The best results have shown a significant reduction in the number of seizures or even no seizures in about 90% of patients, but longer follow-up is needed. In some reports, patients presented with complex partial seizures, and anterior temporal lobectomy was performed to remove the secondary epileptogenic activity within the hippocampus and amygdala, structures that frequently are the destination for spread from more posterior lesions. To improve seizure control, a second surgical procedure was often necessary to remove the posterior lesion and epileptic surround. At times, intracranial electrode grids and strips were inserted during a previous craniotomy, which meant that some patients had up to three surgical procedures.

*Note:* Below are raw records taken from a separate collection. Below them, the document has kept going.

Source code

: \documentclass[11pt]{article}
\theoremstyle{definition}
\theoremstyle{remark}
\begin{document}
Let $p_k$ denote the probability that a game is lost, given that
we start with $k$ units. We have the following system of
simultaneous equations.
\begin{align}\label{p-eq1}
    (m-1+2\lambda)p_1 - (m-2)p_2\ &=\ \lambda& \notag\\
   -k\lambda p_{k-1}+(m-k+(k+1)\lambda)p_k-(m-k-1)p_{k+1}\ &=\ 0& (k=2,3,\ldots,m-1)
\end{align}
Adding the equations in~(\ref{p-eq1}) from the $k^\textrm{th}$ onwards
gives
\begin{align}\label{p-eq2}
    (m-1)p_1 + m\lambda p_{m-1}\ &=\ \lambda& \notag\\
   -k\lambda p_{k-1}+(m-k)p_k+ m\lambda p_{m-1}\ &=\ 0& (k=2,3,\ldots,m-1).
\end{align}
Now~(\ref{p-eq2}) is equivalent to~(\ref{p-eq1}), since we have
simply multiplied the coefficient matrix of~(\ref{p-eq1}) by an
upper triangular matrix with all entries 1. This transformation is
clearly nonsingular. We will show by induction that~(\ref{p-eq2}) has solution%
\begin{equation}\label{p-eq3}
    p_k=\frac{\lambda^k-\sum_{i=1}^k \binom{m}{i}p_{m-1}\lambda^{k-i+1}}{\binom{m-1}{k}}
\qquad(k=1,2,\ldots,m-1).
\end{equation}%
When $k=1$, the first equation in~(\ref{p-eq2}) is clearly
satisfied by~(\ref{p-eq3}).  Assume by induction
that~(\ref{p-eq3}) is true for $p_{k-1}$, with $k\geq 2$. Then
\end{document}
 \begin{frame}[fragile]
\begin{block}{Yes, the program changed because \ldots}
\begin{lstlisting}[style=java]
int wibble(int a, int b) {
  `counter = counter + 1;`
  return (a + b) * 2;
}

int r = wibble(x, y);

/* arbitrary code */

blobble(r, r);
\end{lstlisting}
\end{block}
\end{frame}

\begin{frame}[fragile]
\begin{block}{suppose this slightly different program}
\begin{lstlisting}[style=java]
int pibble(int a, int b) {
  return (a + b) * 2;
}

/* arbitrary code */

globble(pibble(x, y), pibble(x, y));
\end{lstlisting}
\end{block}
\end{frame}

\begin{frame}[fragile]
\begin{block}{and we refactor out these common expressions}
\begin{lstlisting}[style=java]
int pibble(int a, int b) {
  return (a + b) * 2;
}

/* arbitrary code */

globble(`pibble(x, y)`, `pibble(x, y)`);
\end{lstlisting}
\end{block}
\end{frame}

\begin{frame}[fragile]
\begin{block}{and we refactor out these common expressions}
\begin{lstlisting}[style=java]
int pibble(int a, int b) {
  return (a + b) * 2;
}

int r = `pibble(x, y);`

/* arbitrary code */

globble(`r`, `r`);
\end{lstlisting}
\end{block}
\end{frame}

In planning posterior surgery for epilepsy, it is important to individualize each case rather than follow fixed ideas about surgical management emphasized by each major epilepsy center. The following case serves as an example.

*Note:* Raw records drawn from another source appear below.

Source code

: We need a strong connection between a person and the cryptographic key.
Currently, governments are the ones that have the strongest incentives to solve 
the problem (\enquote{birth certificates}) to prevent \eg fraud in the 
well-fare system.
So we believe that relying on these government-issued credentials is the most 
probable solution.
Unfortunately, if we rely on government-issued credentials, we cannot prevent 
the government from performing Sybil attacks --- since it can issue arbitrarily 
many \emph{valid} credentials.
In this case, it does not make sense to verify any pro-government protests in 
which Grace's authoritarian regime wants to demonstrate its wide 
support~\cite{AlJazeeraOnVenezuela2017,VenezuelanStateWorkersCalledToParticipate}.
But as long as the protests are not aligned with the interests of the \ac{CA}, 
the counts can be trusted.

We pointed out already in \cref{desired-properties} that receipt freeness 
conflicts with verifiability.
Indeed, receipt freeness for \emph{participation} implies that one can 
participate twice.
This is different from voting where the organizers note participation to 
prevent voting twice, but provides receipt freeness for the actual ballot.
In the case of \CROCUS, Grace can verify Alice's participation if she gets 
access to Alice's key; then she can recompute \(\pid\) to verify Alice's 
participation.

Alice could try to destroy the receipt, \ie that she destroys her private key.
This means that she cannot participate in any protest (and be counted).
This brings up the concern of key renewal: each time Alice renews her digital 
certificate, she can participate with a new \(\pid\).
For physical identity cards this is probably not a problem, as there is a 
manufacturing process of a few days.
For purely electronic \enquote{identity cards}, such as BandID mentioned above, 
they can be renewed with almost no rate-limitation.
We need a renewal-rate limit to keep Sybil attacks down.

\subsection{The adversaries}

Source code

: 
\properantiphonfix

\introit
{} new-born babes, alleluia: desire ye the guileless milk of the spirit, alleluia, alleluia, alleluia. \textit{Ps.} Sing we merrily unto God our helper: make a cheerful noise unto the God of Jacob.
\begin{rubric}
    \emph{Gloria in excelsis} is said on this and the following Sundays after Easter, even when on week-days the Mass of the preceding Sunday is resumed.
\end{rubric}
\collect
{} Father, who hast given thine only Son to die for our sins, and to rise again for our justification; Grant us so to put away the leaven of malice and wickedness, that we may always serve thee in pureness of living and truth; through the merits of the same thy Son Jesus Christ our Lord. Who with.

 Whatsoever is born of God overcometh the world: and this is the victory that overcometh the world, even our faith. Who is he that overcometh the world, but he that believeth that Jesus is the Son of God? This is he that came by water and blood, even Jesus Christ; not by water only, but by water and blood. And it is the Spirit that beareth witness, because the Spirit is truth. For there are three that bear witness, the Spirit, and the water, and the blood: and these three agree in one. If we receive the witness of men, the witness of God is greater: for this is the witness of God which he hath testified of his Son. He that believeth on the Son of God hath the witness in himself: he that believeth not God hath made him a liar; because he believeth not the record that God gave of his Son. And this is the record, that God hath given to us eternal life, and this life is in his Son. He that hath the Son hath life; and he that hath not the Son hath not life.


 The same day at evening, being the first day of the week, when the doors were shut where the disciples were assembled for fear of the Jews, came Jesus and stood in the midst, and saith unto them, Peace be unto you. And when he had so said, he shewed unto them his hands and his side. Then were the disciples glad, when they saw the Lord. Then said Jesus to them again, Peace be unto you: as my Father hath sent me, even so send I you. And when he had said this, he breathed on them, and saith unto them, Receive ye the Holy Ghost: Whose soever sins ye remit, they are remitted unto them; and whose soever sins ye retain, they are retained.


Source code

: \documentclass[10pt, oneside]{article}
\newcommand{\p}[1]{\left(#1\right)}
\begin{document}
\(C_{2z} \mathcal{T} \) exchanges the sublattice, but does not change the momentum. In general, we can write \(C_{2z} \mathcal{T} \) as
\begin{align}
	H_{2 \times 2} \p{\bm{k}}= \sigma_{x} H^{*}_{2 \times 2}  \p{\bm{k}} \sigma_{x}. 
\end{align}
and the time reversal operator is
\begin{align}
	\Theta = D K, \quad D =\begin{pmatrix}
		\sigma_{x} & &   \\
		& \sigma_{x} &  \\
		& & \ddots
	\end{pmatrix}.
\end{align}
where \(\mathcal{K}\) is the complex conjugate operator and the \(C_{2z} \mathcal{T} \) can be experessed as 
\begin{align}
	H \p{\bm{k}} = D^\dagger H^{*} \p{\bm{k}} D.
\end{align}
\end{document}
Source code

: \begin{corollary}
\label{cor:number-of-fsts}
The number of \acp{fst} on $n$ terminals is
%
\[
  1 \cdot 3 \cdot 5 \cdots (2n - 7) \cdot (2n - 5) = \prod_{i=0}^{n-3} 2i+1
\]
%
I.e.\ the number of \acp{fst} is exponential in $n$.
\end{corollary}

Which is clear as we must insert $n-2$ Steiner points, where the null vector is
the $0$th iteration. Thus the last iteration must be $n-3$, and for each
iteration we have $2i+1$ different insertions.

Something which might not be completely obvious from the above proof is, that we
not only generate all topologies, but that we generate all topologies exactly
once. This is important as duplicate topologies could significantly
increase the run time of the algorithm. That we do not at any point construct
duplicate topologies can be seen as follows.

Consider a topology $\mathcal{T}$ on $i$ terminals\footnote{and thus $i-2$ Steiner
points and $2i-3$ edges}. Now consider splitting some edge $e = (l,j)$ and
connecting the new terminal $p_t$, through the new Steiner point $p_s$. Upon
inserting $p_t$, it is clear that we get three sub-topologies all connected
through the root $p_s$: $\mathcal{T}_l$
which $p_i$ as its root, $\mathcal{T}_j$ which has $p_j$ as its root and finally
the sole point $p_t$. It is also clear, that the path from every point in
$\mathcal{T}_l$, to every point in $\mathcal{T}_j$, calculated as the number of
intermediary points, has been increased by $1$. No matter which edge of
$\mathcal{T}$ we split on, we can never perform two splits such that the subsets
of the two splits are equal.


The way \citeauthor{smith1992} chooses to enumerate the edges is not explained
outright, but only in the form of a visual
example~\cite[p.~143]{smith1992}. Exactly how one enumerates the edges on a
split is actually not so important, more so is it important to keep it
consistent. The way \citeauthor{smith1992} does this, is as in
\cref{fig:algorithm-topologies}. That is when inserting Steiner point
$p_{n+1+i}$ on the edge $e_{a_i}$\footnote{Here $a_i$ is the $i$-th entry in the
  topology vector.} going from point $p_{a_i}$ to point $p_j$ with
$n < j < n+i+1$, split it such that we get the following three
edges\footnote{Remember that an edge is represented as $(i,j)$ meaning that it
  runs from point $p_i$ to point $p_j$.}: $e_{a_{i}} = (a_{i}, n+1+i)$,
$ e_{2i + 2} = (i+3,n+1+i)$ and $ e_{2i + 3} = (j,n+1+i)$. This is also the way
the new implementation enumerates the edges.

While I was temporarily at the University of Washington after retiring from the Mayo Clinic, a neurologist in Spain referred a 16-year-old girl to me. The imaging studies showed a left posterior lesion (occipital, parietal, and posterior temporal). On scalp EEG recordings, a recorded seizure emanated from that area. However, the patient also had complex partial epilepsy (CPE), and interictal EEGs showed anterior temporal spikes as well as temporal intermittent rhythmic delta activity (TIRDA), which has a very high specificity for CPE [Can. J. Neurol. Sci. 16 (1989) 398]. The neuropsychological and intracarotid amobarbital studies for language and memory performed by Dr. Dodrill showed left cerebral dominance for language and no contraindications for surgery. Craniectomy was performed by Dr. George Ojemann. After the eloquent cortex for language and motor function were identified with cortical mapping procedures, electrocorticography was performed. Multicontact strip electrodes recorded epileptiform activity from the hippocampus as well as the TIRDA pattern there. Surgical resection included the left anterior temporal lobe and hippocampus. Most of the gliotic lesion was excised by tunneling from the mesial temporal region toward the lesion, preserving the convexity of the posterior cerebral cortex. This single surgical procedure tailored to the individual patient reduced postoperative morbidity and was successful because after 7 years of follow-up, there is excellent control of seizures. She recently graduated from college, drives an automobile, and has taken an internship in theater as a preliminary step toward employment.
This report emphasizes both the primary focus (the posterior lesion) and the possible spread anteriorly to a secondary focus. On the basis of the clinical, imaging, electrographical, neuropsychological, and amobarbital findings, the surgical treatment should be individualized with the goal of removing, when possible, both the lesion with its primary focus and the secondary focus, optimally during a single craniotomy.“For every complex problem, there is a solution that is simple, neat, and wrong”.